As for the actual process of generating the function inputs (to the decoder solver), there are two ways you can do it. The naive way is to assume that any valid input signal presented to the neurons will map on to one of the possible firing rates on the neuron’s activation curve. With this assumption, you can then use the entire activation curve (defined between some range of input currents) as the input data to the function that the decoder solver must solve.

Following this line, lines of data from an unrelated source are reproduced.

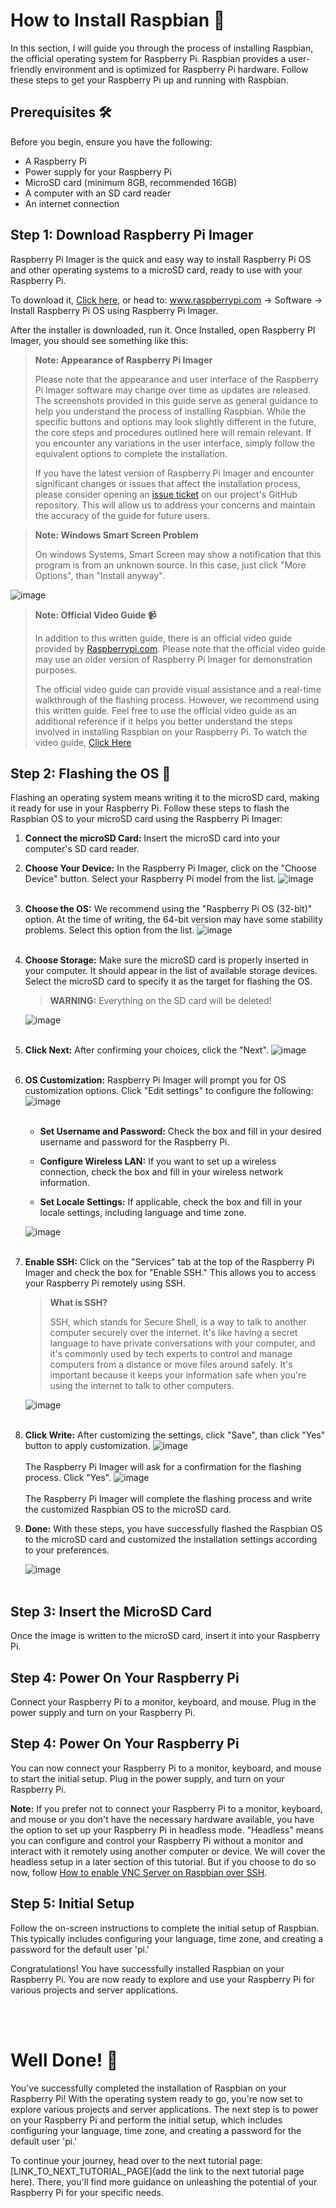 # How to Install Raspbian 🍓

In this section, I will guide you through the process of installing Raspbian, the official operating system for Raspberry Pi. Raspbian provides a user-friendly environment and is optimized for Raspberry Pi hardware. Follow these steps to get your Raspberry Pi up and running with Raspbian.

## Prerequisites 🛠️

Before you begin, ensure you have the following:

- A Raspberry Pi
- Power supply for your Raspberry Pi
- MicroSD card (minimum 8GB, recommended 16GB)
- A computer with an SD card reader
- An internet connection

## Step 1: Download Raspberry Pi Imager
Raspberry Pi Imager is the quick and easy way to install Raspberry Pi OS and other operating systems to a microSD card, ready to use with your Raspberry Pi.

To download it, <a href="https://rptl.io/imager" target="_blank">Click here</a>, or head to: <a href="https://www.raspberrypi.com" target="_blank">www.raspberrypi.com</a> -> Software -> Install Raspberry Pi OS using Raspberry Pi Imager.

After the installer is downloaded, run it. Once Installed, open Raspberry PI Imager, you should see something like this:


> **Note: Appearance of Raspberry Pi Imager**
>
> Please note that the appearance and user interface of the Raspberry Pi Imager software may change over time as updates are released. The screenshots provided in this guide serve as general guidance to help you understand the process of installing Raspbian. While the specific buttons and options may look slightly different in the future, the core steps and procedures outlined here will remain relevant. If you encounter any variations in the user interface, simply follow the equivalent options to complete the installation.
>
> If you have the latest version of Raspberry Pi Imager and encounter significant changes or issues that affect the installation process, please consider opening an [issue ticket](https://github.com/GyufiThePenguin/Homeserver-for-Dummies/issues) on our project's GitHub repository. This will allow us to address your concerns and maintain the accuracy of the guide for future users.



> **Note: Windows Smart Screen Problem**
>
>On windows Systems, Smart Screen may show a notification that this program is from an unknown source. In this case, just click "More Options", than "Install anyway".

![image](../resources/images/RPI-imager-01.png)

>**Note: Official Video Guide 📹**
>
>In addition to this written guide, there is an official video guide provided by [Raspberrypi.com](https://www.raspberrypi.com). Please note that the official video guide may use an older version of Raspberry Pi Imager for demonstration purposes.
>
>The official video guide can provide visual assistance and a real-time walkthrough of the flashing process. However, we recommend using this written guide. Feel free to use the official video guide as an additional reference if it helps you better understand the steps involved in installing Raspbian on your Raspberry Pi.
>To watch the video guide, [Click Here](https://www.youtube.com/watch?v=ntaXWS8Lk34)



## Step 2: Flashing the OS 📁

Flashing an operating system means writing it to the microSD card, making it ready for use in your Raspberry Pi. Follow these steps to flash the Raspbian OS to your microSD card using the Raspberry Pi Imager:

1. **Connect the microSD Card:** Insert the microSD card into your computer's SD card reader.

2. **Choose Your Device:** In the Raspberry Pi Imager, click on the "Choose Device" button. Select your Raspberry Pi model from the list.
![image](../resources/images/RPI-imager-02.png)<br><br>

3. **Choose the OS:** We recommend using the "Raspberry Pi OS (32-bit)" option. At the time of writing, the 64-bit version may have some stability problems. Select this option from the list.
![image](../resources/images/RPI-imager-03.png)<br><br>

4. **Choose Storage:** Make sure the microSD card is properly inserted in your computer. It should appear in the list of available storage devices. Select the microSD card to specify it as the target for flashing the OS.
    > **WARNING:** 
    >Everything on the SD card will be deleted!

    ![image](../resources/images/RPI-imager-04.png)<br><br>



5. **Click Next:** After confirming your choices, click the "Next".
![image](../resources/images/RPI-imager-05.png)<br><br>

6. **OS Customization:** Raspberry Pi Imager will prompt you for OS customization options. Click "Edit settings" to configure the following:
![image](../resources/images/RPI-imager-06.png)<br><br>

   - **Set Username and Password:** Check the box and fill in your desired username and password for the Raspberry Pi.

   - **Configure Wireless LAN:** If you want to set up a wireless connection, check the box and fill in your wireless network information.

   - **Set Locale Settings:** If applicable, check the box and fill in your locale settings, including language and time zone.

   ![image](../resources/images/RPI-imager-07.png)<br><br>

7. **Enable SSH:** Click on the "Services" tab at the top of the Raspberry Pi Imager and check the box for "Enable SSH." This allows you to access your Raspberry Pi remotely using SSH.
    >**What is SSH?**
    >
    >SSH, which stands for Secure Shell, is a way to talk to another computer securely over the internet. It's like having a secret language to have private conversations with your computer, and it's commonly used by tech experts to control and manage computers from a distance or move files around safely. It's important because it keeps your information safe when you're using the internet to talk to other computers.

    ![image](../resources/images/RPI-imager-08.png)<br><br>

8. **Click Write:** After customizing the settings, click "Save", than click "Yes" button to apply customization.
![image](../resources/images/RPI-imager-09.png)<br><br>
 The Raspberry Pi Imager will ask for a confirmation for the flashing process. Click "Yes".
![image](../resources/images/RPI-imager-10.png)<br><br>
 The Raspberry Pi Imager will complete the flashing process and write the customized Raspbian OS to the microSD card.


9. **Done:** With these steps, you have successfully flashed the Raspbian OS to the microSD card and customized the installation settings according to your preferences.

    ![image](../resources/images/RPI-imager-12.png)<br><br>


## Step 3: Insert the MicroSD Card

Once the image is written to the microSD card, insert it into your Raspberry Pi.

## Step 4: Power On Your Raspberry Pi

Connect your Raspberry Pi to a monitor, keyboard, and mouse. Plug in the power supply and turn on your Raspberry Pi.

## Step 4: Power On Your Raspberry Pi

You can now connect your Raspberry Pi to a monitor, keyboard, and mouse to start the initial setup. Plug in the power supply, and turn on your Raspberry Pi.

**Note:** If you prefer not to connect your Raspberry Pi to a monitor, keyboard, and mouse or you don't have the necessary hardware available, you have the option to set up your Raspberry Pi in headless mode. "Headless" means you can configure and control your Raspberry Pi without a monitor and interact with it remotely using another computer or device. We will cover the headless setup in a later section of this tutorial. But if you choose to do so now, follow [How to enable VNC Server on Raspbian over SSH](./02_How-to-enable-VNC-Server-on-Raspbian-over-SSH.md).


## Step 5: Initial Setup

Follow the on-screen instructions to complete the initial setup of Raspbian. This typically includes configuring your language, time zone, and creating a password for the default user 'pi.'

Congratulations! You have successfully installed Raspbian on your Raspberry Pi. You are now ready to explore and use your Raspberry Pi for various projects and server applications.

<br><br>

# Well Done! 👏

You've successfully completed the installation of Raspbian on your Raspberry Pi! With the operating system ready to go, you're now set to explore various projects and server applications. The next step is to power on your Raspberry Pi and perform the initial setup, which includes configuring your language, time zone, and creating a password for the default user 'pi.'

To continue your journey, head over to the next tutorial page: [LINK_TO_NEXT_TUTORIAL_PAGE](add the link to the next tutorial page here). There, you'll find more guidance on unleashing the potential of your Raspberry Pi for your specific needs.

<br><br><br><br>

The naive approach, however, has the disadvantage that it generates a lot of data (depending on the resolution of the neuron’s activation curve). Nengo thus uses an alternative approach, and that is to generate a random set of input values (known as evaluation points), which are then multiplied by the encoders, and put through the neuron’s activation function to obtain the respective neuron’s firing rate (which can then be used as the function’s input data). If you look at the API for the nengo.Connection object, this is what the eval_points parameter specifies. Note that evaluation points can also be specified on the nengo.Ensemble object which will be used if multiple output connections are created from said ensemble. By default, the evaluation points are chosen from the unit hypersphere (the hypersphere where the radius is 1) determined by the ensemble’s dimensionality.
Once again, to summarize, for each ensemble, Nengo creates a set of evaluation points. These evaluation points are multiplied by the ensemble’s encoder, and then used to compute the corresponding activities for each evaluation point. These activities are then used as input data for the solver to solve for the connection’s decoders.